Des pictogrammes en image, objet, dessins sont conçus pour appuyer chaque activité afin de faciliter l’accès à l’apprentissage chez l’enfant.

En effet, comme les acquisitions scolaires ou celles qui permettent à l’enfant de reconnaitre son environnement. Pour quelques enfants, chassés de l’école pour le problème des échecs scolaires à répétition, les évaluations diagnostiques réalisées avant la décision d’inscription pour tous les enfants nous indiquent le profil de personnalité de chacun.

En ce qui concerne le niveau scolaire, nous nous référons à la qualité du graphisme, à la lecture des images (niveau préscolaire) et lecture des lettres, le nombre, les chiffres et les opérations mathématiques de base pour le niveau primaire.

Etant donné que la majorité d’enfant avec autisme est diagnostiqué avec un déficit intellectuel pouvant le situer au niveau préscolaire, nous accordons une importance aux activités préscolaires destinées à mettre l’enfant en confiance. Nous utilisons par exemple les images de la famille (parents, frères et sœurs et tous les proches qui vivent avec l’enfant) pour lui permettre de reconnaitre les siens.

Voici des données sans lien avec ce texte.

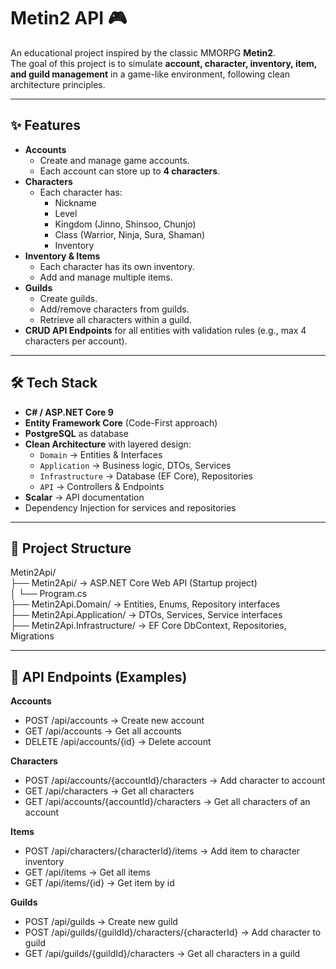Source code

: # Metin2 API 🎮

An educational project inspired by the classic MMORPG **Metin2**.  
The goal of this project is to simulate **account, character, inventory, item, and guild management** in a game-like environment, following clean architecture principles.

---

## ✨ Features

- **Accounts**
  - Create and manage game accounts.
  - Each account can store up to **4 characters**.
- **Characters**
  - Each character has:
    - Nickname
    - Level
    - Kingdom (Jinno, Shinsoo, Chunjo)
    - Class (Warrior, Ninja, Sura, Shaman)
    - Inventory
- **Inventory & Items**
  - Each character has its own inventory.
  - Add and manage multiple items.
- **Guilds**
  - Create guilds.
  - Add/remove characters from guilds.
  - Retrieve all characters within a guild.
- **CRUD API Endpoints** for all entities with validation rules (e.g., max 4 characters per account).

---

## 🛠️ Tech Stack

- **C# / ASP.NET Core 9**
- **Entity Framework Core** (Code-First approach)
- **PostgreSQL** as database
- **Clean Architecture** with layered design:
  - `Domain` → Entities & Interfaces
  - `Application` → Business logic, DTOs, Services
  - `Infrastructure` → Database (EF Core), Repositories
  - `API` → Controllers & Endpoints
- **Scalar** → API documentation
- Dependency Injection for services and repositories

---

## 📂 Project Structure
Metin2Api/  
├── Metin2Api/ → ASP.NET Core Web API (Startup project)  
│ └── Program.cs  
├── Metin2Api.Domain/ → Entities, Enums, Repository interfaces  
├── Metin2Api.Application/ → DTOs, Services, Service interfaces  
├── Metin2Api.Infrastructure/ → EF Core DbContext, Repositories, Migrations  

---

## 📖 API Endpoints (Examples)
**Accounts**
- POST /api/accounts → Create new account
- GET /api/accounts → Get all accounts
- DELETE /api/accounts/{id} → Delete account

**Characters**
- POST /api/accounts/{accountId}/characters → Add character to account
- GET /api/characters → Get all characters
- GET /api/accounts/{accountId}/characters → Get all characters of an account

**Items**
- POST /api/characters/{characterId}/items → Add item to character inventory
- GET /api/items → Get all items
- GET /api/items/{id} → Get item by id

**Guilds**
- POST /api/guilds → Create new guild
- POST /api/guilds/{guildId}/characters/{characterId} → Add character to guild
- GET /api/guilds/{guildId}/characters → Get all characters in a guild

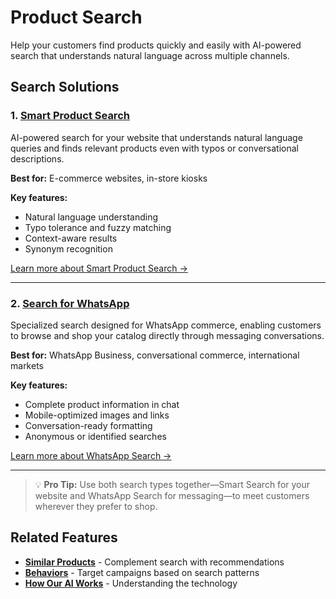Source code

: # Product Search

Help your customers find products quickly and easily with AI-powered search that understands natural language across multiple channels.

## Search Solutions

### 1. [Smart Product Search](./smart-search.md)

AI-powered search for your website that understands natural language queries and finds relevant products even with typos or conversational descriptions.

**Best for:** E-commerce websites, in-store kiosks

**Key features:**
- Natural language understanding
- Typo tolerance and fuzzy matching
- Context-aware results
- Synonym recognition

[Learn more about Smart Product Search →](./smart-search.md)

---

### 2. [Search for WhatsApp](./detailed-search.md)

Specialized search designed for WhatsApp commerce, enabling customers to browse and shop your catalog directly through messaging conversations.

**Best for:** WhatsApp Business, conversational commerce, international markets

**Key features:**
- Complete product information in chat
- Mobile-optimized images and links
- Conversation-ready formatting
- Anonymous or identified searches

[Learn more about WhatsApp Search →](./detailed-search.md)

---

> 💡 **Pro Tip:** Use both search types together—Smart Search for your website and WhatsApp Search for messaging—to meet customers wherever they prefer to shop.

## Related Features

- **[Similar Products](../index.md#similar-products)** - Complement search with recommendations
- **[Behaviors](../../behaviors/index.md)** - Target campaigns based on search patterns
- **[How Our AI Works](../how-our-ai-works.md)** - Understanding the technology
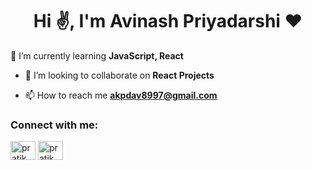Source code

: <h1 align="center">Hi ✌️, I'm Avinash Priyadarshi ❤️ </h1>


🌱 I’m currently learning **JavaScript, React**

- 👯 I’m looking to collaborate on **React Projects**

- 📫 How to reach me **akpdav8997@gmail.com**


<h3 align="left">Connect with me:</h3>


<p align="left">
<a href="https://twitter.com/AKSPriyadarshi" target="blank"><img align="center" src="https://raw.githubusercontent.com/rahuldkjain/github-profile-readme-generator/master/src/images/icons/Social/twitter.svg" alt="pratik_srivasta" height="30" width="40" /></a>
<a href="https://www.linkedin.com/in/avinash-kumar-priyadarshi-5aa36121a/" target="blank"><img align="center" src="https://raw.githubusercontent.com/rahuldkjain/github-profile-readme-generator/master/src/images/icons/Social/linked-in-alt.svg" alt="pratik srivastava" height="30" width="40" /></a>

La quatrième activité est en lien avec la communication

Il s’agit de la principale raison de demande de consultation. Les parents prennent rendez-vous pour consulter parce que l’enfant ne parle pas : « je ne l’ai jamais entendu parler en dehors des pleurs ou des cris … » ; « il a parler et par la suite, a perdu tout, ne parle plus jusqu’à ce jour … » ; « il utilise un langage incompréhensible pour communiquer, exprimer une demande … » c’est ce que nous appelons langage idiosyncrasique ; « il est incapable de soutenir une conversation, d’expliquer ce qui s’était passé à l’école … », etc.

L’objectif poursuivi est de faciliter l’expression de l’enfant, l’aider à communiquer et à généraliser cette compétence pour la simple raison que souvent on pense que lorsque l’enfant est non verbal, cela revient à dire qu’il a une déficience intellectuelle.

Donc, pendant les répits, nous essayons d’aider certains enfants à contextualiser la communication et les parents et les proches sont demandés à s’impliquer en famille.

Cette activité se fait en lien avec toutes les autres : lors des loisirs, de la réalisation des activités cognitives, lors d’apprentissage des comportement autonomes, etc.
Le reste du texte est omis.